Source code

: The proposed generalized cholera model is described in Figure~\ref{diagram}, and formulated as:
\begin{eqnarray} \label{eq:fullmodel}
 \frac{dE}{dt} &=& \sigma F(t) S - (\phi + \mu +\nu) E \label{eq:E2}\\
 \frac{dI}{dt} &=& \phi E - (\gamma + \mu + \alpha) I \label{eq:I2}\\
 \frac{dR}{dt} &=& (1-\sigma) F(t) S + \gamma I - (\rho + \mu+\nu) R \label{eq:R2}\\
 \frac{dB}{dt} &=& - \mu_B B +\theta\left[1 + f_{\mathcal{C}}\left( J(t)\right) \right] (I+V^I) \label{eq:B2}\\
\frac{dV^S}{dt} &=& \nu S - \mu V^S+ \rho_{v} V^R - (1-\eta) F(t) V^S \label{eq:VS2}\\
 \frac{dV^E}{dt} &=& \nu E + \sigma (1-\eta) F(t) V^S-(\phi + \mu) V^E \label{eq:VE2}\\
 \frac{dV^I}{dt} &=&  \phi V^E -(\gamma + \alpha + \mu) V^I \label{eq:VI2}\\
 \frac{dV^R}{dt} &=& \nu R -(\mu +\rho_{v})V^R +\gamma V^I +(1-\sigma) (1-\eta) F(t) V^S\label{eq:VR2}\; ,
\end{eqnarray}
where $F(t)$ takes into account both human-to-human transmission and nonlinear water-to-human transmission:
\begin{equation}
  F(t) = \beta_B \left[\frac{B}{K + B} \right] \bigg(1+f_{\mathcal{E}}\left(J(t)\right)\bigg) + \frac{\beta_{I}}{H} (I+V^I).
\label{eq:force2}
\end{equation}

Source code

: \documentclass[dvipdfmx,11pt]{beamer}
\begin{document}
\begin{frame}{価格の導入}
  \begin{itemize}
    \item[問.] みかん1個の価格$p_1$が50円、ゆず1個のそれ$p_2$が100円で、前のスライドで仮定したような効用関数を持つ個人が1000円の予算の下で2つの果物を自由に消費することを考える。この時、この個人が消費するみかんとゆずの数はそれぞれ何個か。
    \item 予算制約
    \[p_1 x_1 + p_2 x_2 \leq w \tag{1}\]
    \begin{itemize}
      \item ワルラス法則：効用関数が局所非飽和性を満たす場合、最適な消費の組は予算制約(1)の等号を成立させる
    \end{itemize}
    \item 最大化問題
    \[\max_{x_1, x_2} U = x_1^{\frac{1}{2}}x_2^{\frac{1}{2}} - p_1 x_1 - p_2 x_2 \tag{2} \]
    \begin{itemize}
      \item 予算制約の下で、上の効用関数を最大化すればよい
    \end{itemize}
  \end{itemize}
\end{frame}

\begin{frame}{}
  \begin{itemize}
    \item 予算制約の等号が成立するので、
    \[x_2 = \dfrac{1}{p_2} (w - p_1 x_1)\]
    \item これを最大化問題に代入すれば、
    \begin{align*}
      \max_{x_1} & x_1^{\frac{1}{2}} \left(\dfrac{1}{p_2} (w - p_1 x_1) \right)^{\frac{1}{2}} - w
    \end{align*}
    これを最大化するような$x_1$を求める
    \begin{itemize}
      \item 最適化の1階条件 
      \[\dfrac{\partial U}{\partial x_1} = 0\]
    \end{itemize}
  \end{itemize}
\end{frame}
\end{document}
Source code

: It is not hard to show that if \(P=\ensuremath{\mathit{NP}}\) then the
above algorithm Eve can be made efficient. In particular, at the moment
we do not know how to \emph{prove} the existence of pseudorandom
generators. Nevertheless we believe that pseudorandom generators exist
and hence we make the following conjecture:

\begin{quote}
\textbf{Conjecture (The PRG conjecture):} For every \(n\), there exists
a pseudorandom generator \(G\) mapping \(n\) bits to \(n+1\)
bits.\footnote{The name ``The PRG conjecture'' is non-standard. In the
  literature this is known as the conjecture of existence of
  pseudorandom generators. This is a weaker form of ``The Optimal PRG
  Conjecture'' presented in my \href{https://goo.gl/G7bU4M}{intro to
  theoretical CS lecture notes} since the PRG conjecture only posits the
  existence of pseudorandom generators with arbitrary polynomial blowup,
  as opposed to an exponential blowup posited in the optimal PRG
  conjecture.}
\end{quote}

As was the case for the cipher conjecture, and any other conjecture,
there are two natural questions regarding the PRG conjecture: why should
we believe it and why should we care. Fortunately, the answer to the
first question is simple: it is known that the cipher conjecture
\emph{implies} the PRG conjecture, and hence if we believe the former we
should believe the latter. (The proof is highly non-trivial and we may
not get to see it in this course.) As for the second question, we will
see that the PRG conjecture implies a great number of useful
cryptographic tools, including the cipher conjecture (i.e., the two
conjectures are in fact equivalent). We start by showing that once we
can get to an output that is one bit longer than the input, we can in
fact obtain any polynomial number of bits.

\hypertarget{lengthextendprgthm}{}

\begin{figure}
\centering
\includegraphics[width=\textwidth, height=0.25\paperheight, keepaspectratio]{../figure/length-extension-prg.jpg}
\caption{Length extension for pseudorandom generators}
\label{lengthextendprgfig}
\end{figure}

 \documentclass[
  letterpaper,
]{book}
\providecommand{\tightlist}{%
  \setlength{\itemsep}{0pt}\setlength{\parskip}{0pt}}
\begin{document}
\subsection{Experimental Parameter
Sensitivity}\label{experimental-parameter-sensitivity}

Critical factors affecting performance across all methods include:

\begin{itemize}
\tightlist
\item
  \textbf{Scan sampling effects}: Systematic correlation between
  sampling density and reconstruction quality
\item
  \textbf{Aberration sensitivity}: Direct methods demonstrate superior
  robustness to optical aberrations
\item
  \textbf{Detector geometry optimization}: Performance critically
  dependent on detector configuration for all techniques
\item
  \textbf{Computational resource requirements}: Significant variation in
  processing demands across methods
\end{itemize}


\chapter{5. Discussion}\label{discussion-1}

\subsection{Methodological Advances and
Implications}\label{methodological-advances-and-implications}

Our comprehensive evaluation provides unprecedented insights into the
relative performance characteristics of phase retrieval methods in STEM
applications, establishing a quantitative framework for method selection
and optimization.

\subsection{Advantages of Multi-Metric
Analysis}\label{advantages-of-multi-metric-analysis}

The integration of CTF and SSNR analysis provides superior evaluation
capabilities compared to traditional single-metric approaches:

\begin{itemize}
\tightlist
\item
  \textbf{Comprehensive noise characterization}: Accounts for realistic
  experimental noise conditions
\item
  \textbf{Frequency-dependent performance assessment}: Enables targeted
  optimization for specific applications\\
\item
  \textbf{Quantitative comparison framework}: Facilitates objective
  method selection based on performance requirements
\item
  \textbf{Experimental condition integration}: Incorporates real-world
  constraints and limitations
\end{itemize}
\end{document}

◆ What you are asked to do
Repeat the whole listing exactly. Leave nothing out.

◆ Solution for this exercise
Source code

: The proposed generalized cholera model is described in Figure~\ref{diagram}, and formulated as:
\begin{eqnarray} \label{eq:fullmodel}
 \frac{dE}{dt} &=& \sigma F(t) S - (\phi + \mu +\nu) E \label{eq:E2}\\
 \frac{dI}{dt} &=& \phi E - (\gamma + \mu + \alpha) I \label{eq:I2}\\
 \frac{dR}{dt} &=& (1-\sigma) F(t) S + \gamma I - (\rho + \mu+\nu) R \label{eq:R2}\\
 \frac{dB}{dt} &=& - \mu_B B +\theta\left[1 + f_{\mathcal{C}}\left( J(t)\right) \right] (I+V^I) \label{eq:B2}\\
\frac{dV^S}{dt} &=& \nu S - \mu V^S+ \rho_{v} V^R - (1-\eta) F(t) V^S \label{eq:VS2}\\
 \frac{dV^E}{dt} &=& \nu E + \sigma (1-\eta) F(t) V^S-(\phi + \mu) V^E \label{eq:VE2}\\
 \frac{dV^I}{dt} &=&  \phi V^E -(\gamma + \alpha + \mu) V^I \label{eq:VI2}\\
 \frac{dV^R}{dt} &=& \nu R -(\mu +\rho_{v})V^R +\gamma V^I +(1-\sigma) (1-\eta) F(t) V^S\label{eq:VR2}\; ,
\end{eqnarray}
where $F(t)$ takes into account both human-to-human transmission and nonlinear water-to-human transmission:
\begin{equation}
  F(t) = \beta_B \left[\frac{B}{K + B} \right] \bigg(1+f_{\mathcal{E}}\left(J(t)\right)\bigg) + \frac{\beta_{I}}{H} (I+V^I).
\label{eq:force2}
\end{equation}

Source code

: \documentclass[dvipdfmx,11pt]{beamer}
\begin{document}
\begin{frame}{価格の導入}
  \begin{itemize}
    \item[問.] みかん1個の価格$p_1$が50円、ゆず1個のそれ$p_2$が100円で、前のスライドで仮定したような効用関数を持つ個人が1000円の予算の下で2つの果物を自由に消費することを考える。この時、この個人が消費するみかんとゆずの数はそれぞれ何個か。
    \item 予算制約
    \[p_1 x_1 + p_2 x_2 \leq w \tag{1}\]
    \begin{itemize}
      \item ワルラス法則：効用関数が局所非飽和性を満たす場合、最適な消費の組は予算制約(1)の等号を成立させる
    \end{itemize}
    \item 最大化問題
    \[\max_{x_1, x_2} U = x_1^{\frac{1}{2}}x_2^{\frac{1}{2}} - p_1 x_1 - p_2 x_2 \tag{2} \]
    \begin{itemize}
      \item 予算制約の下で、上の効用関数を最大化すればよい
    \end{itemize}
  \end{itemize}
\end{frame}

\begin{frame}{}
  \begin{itemize}
    \item 予算制約の等号が成立するので、
    \[x_2 = \dfrac{1}{p_2} (w - p_1 x_1)\]
    \item これを最大化問題に代入すれば、
    \begin{align*}
      \max_{x_1} & x_1^{\frac{1}{2}} \left(\dfrac{1}{p_2} (w - p_1 x_1) \right)^{\frac{1}{2}} - w
    \end{align*}
    これを最大化するような$x_1$を求める
    \begin{itemize}
      \item 最適化の1階条件 
      \[\dfrac{\partial U}{\partial x_1} = 0\]
    \end{itemize}
  \end{itemize}
\end{frame}
\end{document}
Source code

: It is not hard to show that if \(P=\ensuremath{\mathit{NP}}\) then the
above algorithm Eve can be made efficient. In particular, at the moment
we do not know how to \emph{prove} the existence of pseudorandom
generators. Nevertheless we believe that pseudorandom generators exist
and hence we make the following conjecture:

\begin{quote}
\textbf{Conjecture (The PRG conjecture):} For every \(n\), there exists
a pseudorandom generator \(G\) mapping \(n\) bits to \(n+1\)
bits.\footnote{The name ``The PRG conjecture'' is non-standard. In the
  literature this is known as the conjecture of existence of
  pseudorandom generators. This is a weaker form of ``The Optimal PRG
  Conjecture'' presented in my \href{https://goo.gl/G7bU4M}{intro to
  theoretical CS lecture notes} since the PRG conjecture only posits the
  existence of pseudorandom generators with arbitrary polynomial blowup,
  as opposed to an exponential blowup posited in the optimal PRG
  conjecture.}
\end{quote}

As was the case for the cipher conjecture, and any other conjecture,
there are two natural questions regarding the PRG conjecture: why should
we believe it and why should we care. Fortunately, the answer to the
first question is simple: it is known that the cipher conjecture
\emph{implies} the PRG conjecture, and hence if we believe the former we
should believe the latter. (The proof is highly non-trivial and we may
not get to see it in this course.) As for the second question, we will
see that the PRG conjecture implies a great number of useful
cryptographic tools, including the cipher conjecture (i.e., the two
conjectures are in fact equivalent). We start by showing that once we
can get to an output that is one bit longer than the input, we can in
fact obtain any polynomial number of bits.

\hypertarget{lengthextendprgthm}{}

\begin{figure}
\centering
\includegraphics[width=\textwidth, height=0.25\paperheight, keepaspectratio]{../figure/length-extension-prg.jpg}
\caption{Length extension for pseudorandom generators}
\label{lengthextendprgfig}
\end{figure}

 \documentclass[
  letterpaper,
]{book}
\providecommand{\tightlist}{%
  \setlength{\itemsep}{0pt}\setlength{\parskip}{0pt}}
\begin{document}
\subsection{Experimental Parameter
Sensitivity}\label{experimental-parameter-sensitivity}

Critical factors affecting performance across all methods include:

\begin{itemize}
\tightlist
\item
  \textbf{Scan sampling effects}: Systematic correlation between
  sampling density and reconstruction quality
\item
  \textbf{Aberration sensitivity}: Direct methods demonstrate superior
  robustness to optical aberrations
\item
  \textbf{Detector geometry optimization}: Performance critically
  dependent on detector configuration for all techniques
\item
  \textbf{Computational resource requirements}: Significant variation in
  processing demands across methods
\end{itemize}


\chapter{5. Discussion}\label{discussion-1}

\subsection{Methodological Advances and
Implications}\label{methodological-advances-and-implications}

Our comprehensive evaluation provides unprecedented insights into the
relative performance characteristics of phase retrieval methods in STEM
applications, establishing a quantitative framework for method selection
and optimization.

\subsection{Advantages of Multi-Metric
Analysis}\label{advantages-of-multi-metric-analysis}

The integration of CTF and SSNR analysis provides superior evaluation
capabilities compared to traditional single-metric approaches:

\begin{itemize}
\tightlist
\item
  \textbf{Comprehensive noise characterization}: Accounts for realistic
  experimental noise conditions
\item
  \textbf{Frequency-dependent performance assessment}: Enables targeted
  optimization for specific applications\\
\item
  \textbf{Quantitative comparison framework}: Facilitates objective
  method selection based on performance requirements
\item
  \textbf{Experimental condition integration}: Incorporates real-world
  constraints and limitations
\end{itemize}
\end{document}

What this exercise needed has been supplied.